Nach den islamistischen Anschlägen von Paris und San Bernardino wuchs die innenpolitische Kritik an der Strategie des US-Präsidenten gegen die Dschihadisten. Vor allem aus den Reihen der Republikaner wurden Forderungen nach einem stärkeren militärischen Engagement vorgetragen.

Obama hielt am Montag an seinem Vorgehen fest, sprach aber eine scharfe Warnung an die Führungsriege der Dschihadisten aus. Die gezielte Tötung mehrerer ranghoher IS-Vertreter habe gezeigt, dass ein Verstecken nicht möglich sei. "Unsere Botschaft an sie ist einfach: Du bist der nächste."

Generalstabschef Dunford warnte jedoch, derzeit werde nicht genug getan, um der IS-Propaganda zu begegnen. Im Westen werde die Macht des IS in sozialen Netzwerken gerne übersehen, sagte Dunford am Montag bei einer Sicherheitskonferenz in Washington.

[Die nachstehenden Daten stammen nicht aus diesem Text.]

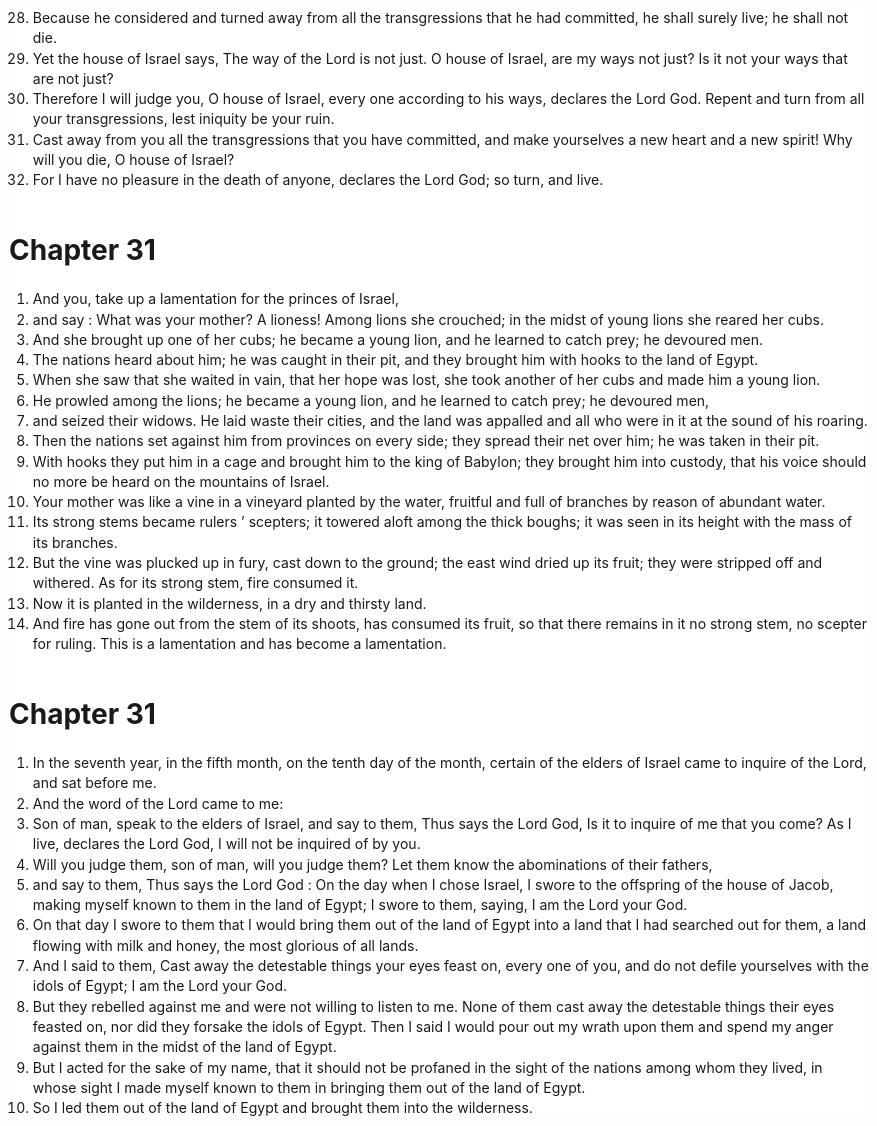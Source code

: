 28. Because he considered and turned away from all the transgressions that he had committed, he shall surely live; he shall not die.
29. Yet the house of Israel says, The way of the Lord is not just. O house of Israel, are my ways not just? Is it not your ways that are not just?
30. Therefore I will judge you, O house of Israel, every one according to his ways, declares the Lord God. Repent and turn from all your transgressions, lest iniquity be your ruin.
31. Cast away from you all the transgressions that you have committed, and make yourselves a new heart and a new spirit! Why will you die, O house of Israel?
32. For I have no pleasure in the death of anyone, declares the Lord God; so turn, and live.

# Chapter 31

1. And you, take up a lamentation for the princes of Israel,
2. and say : What was your mother? A lioness! Among lions she crouched; in the midst of young lions she reared her cubs.
3. And she brought up one of her cubs; he became a young lion, and he learned to catch prey; he devoured men.
4. The nations heard about him; he was caught in their pit, and they brought him with hooks to the land of Egypt.
5. When she saw that she waited in vain, that her hope was lost, she took another of her cubs and made him a young lion.
6. He prowled among the lions; he became a young lion, and he learned to catch prey; he devoured men,
7. and seized their widows. He laid waste their cities, and the land was appalled and all who were in it at the sound of his roaring.
8. Then the nations set against him from provinces on every side; they spread their net over him; he was taken in their pit.
9. With hooks they put him in a cage and brought him to the king of Babylon; they brought him into custody, that his voice should no more be heard on the mountains of Israel.
10. Your mother was like a vine in a vineyard planted by the water, fruitful and full of branches by reason of abundant water.
11. Its strong stems became rulers ’ scepters; it towered aloft among the thick boughs; it was seen in its height with the mass of its branches.
12. But the vine was plucked up in fury, cast down to the ground; the east wind dried up its fruit; they were stripped off and withered. As for its strong stem, fire consumed it.
13. Now it is planted in the wilderness, in a dry and thirsty land.
14. And fire has gone out from the stem of its shoots, has consumed its fruit, so that there remains in it no strong stem, no scepter for ruling. This is a lamentation and has become a lamentation.

# Chapter 31

1. In the seventh year, in the fifth month, on the tenth day of the month, certain of the elders of Israel came to inquire of the Lord, and sat before me.
2. And the word of the Lord came to me:
3. Son of man, speak to the elders of Israel, and say to them, Thus says the Lord God, Is it to inquire of me that you come? As I live, declares the Lord God, I will not be inquired of by you.
4. Will you judge them, son of man, will you judge them? Let them know the abominations of their fathers,
5. and say to them, Thus says the Lord God : On the day when I chose Israel, I swore to the offspring of the house of Jacob, making myself known to them in the land of Egypt; I swore to them, saying, I am the Lord your God.
6. On that day I swore to them that I would bring them out of the land of Egypt into a land that I had searched out for them, a land flowing with milk and honey, the most glorious of all lands.
7. And I said to them, Cast away the detestable things your eyes feast on, every one of you, and do not defile yourselves with the idols of Egypt; I am the Lord your God.
8. But they rebelled against me and were not willing to listen to me. None of them cast away the detestable things their eyes feasted on, nor did they forsake the idols of Egypt. Then I said I would pour out my wrath upon them and spend my anger against them in the midst of the land of Egypt.
9. But I acted for the sake of my name, that it should not be profaned in the sight of the nations among whom they lived, in whose sight I made myself known to them in bringing them out of the land of Egypt.
10. So I led them out of the land of Egypt and brought them into the wilderness.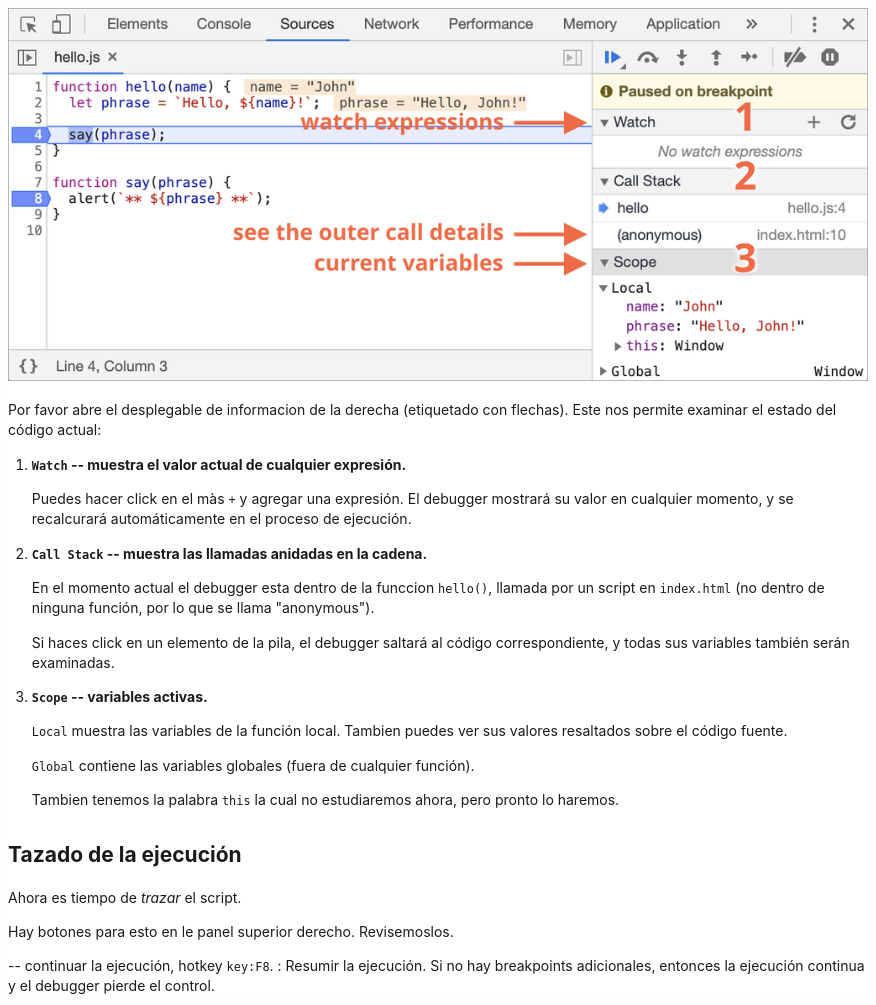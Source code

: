 ![](chrome-sources-debugger-pause.svg)

Por favor abre el desplegable de informacion de la derecha (etiquetado con flechas). Este nos permite examinar el estado del código actual:

1. **`Watch` -- muestra el valor actual de cualquier expresión.**

    Puedes hacer click en el màs `+` y agregar una expresión. El debugger mostrará su valor en cualquier momento, y se recalcurará automáticamente en el proceso de ejecución.

2. **`Call Stack` -- muestra las llamadas anidadas en la cadena.**

    En el momento actual el debugger esta dentro de la funccion `hello()`, llamada por un script en `index.html` (no dentro de ninguna función, por lo que se llama "anonymous").

    Si haces click en un elemento de la pila, el debugger saltará al código correspondiente, y todas sus variables también serán examinadas.
3. **`Scope` -- variables activas.**

    `Local` muestra las variables de la función local. Tambien puedes ver sus valores resaltados sobre el código fuente.

    `Global` contiene las variables globales (fuera de cualquier función).

    Tambien tenemos la palabra `this` la cual no estudiaremos ahora, pero pronto lo haremos.

## Tazado de la ejecución

Ahora es tiempo de *trazar* el script.

Hay botones para esto en le panel superior derecho. Revisemoslos.

<span class="devtools" style="background-position:-7px -76px"></span> -- continuar la ejecución, hotkey `key:F8`.
: Resumir la ejecución. Si no hay breakpoints adicionales, entonces la ejecución continua y el debugger pierde el control.
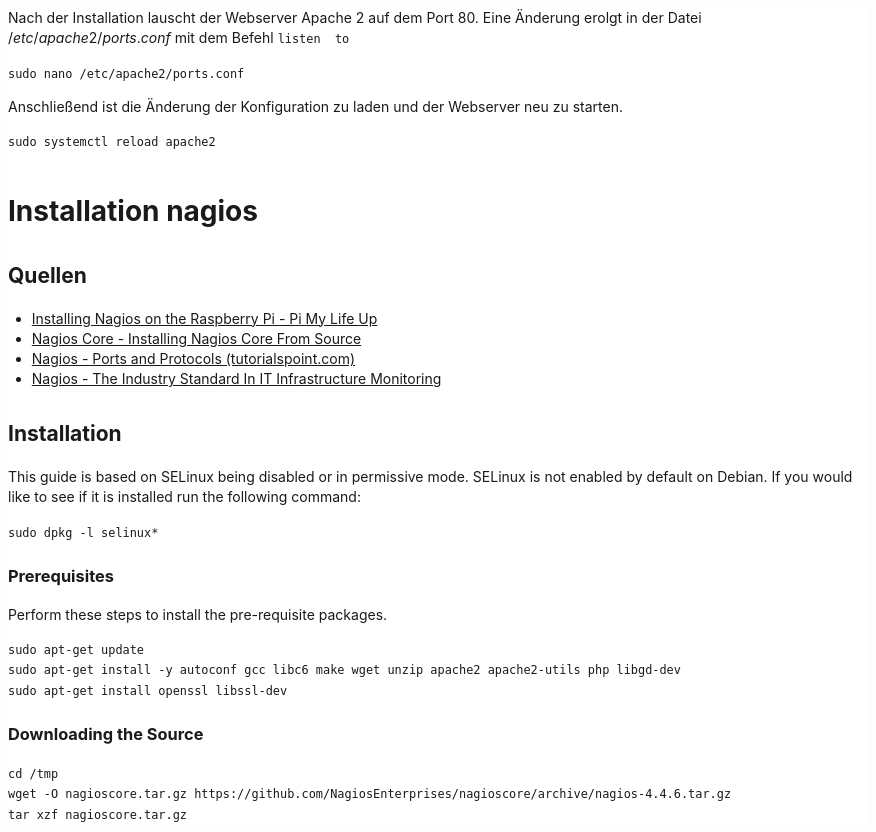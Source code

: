 Nach der Installation lauscht der Webserver Apache 2 auf dem Port 80.  Eine Änderung erolgt in der Datei $/etc/apache2/ports.conf$ mit dem Befehl `listen  to`

```
sudo nano /etc/apache2/ports.conf
```

Anschließend ist die Änderung der Konfiguration zu laden und der Webserver neu zu starten.

```
sudo systemctl reload apache2
```



# Installation nagios



## Quellen

- [Installing Nagios on the Raspberry Pi - Pi My Life Up](https://pimylifeup.com/raspberry-pi-nagios/)
- [Nagios Core - Installing Nagios Core From Source](https://support.nagios.com/kb/article/nagios-core-installing-nagios-core-from-source-96.html#Raspbian)
- [Nagios - Ports and Protocols (tutorialspoint.com)](https://www.tutorialspoint.com/nagios/nagios_ports_and_protocols.htm)
- [Nagios - The Industry Standard In IT Infrastructure Monitoring](https://www.nagios.org/)



## Installation

This guide is based on SELinux being disabled or in permissive mode. SELinux is not enabled by default on Debian. If you would like to see if it is installed run the following command:

```
sudo dpkg -l selinux*
```

### **Prerequisites**

Perform these steps to install the pre-requisite packages.

```
sudo apt-get update
sudo apt-get install -y autoconf gcc libc6 make wget unzip apache2 apache2-utils php libgd-dev
sudo apt-get install openssl libssl-dev
```

 

### **Downloading the Source**

```
cd /tmp
wget -O nagioscore.tar.gz https://github.com/NagiosEnterprises/nagioscore/archive/nagios-4.4.6.tar.gz
tar xzf nagioscore.tar.gz
```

Die Anziehungskraft des IS bereite ihm Sorge, "und wir müssen das ernst nehmen". Die "Ideen" der Dschihadisten hätten "unglaublicherweise" eine Resonanz bei Jugendlichen in den USA, die "wütend, desorientiert oder einfach nicht vollständig in unsere Gesellschaft integriert sind", fügte der General hinzu, der zuvor an den Beratungen mit Obama teilgenommen hatte.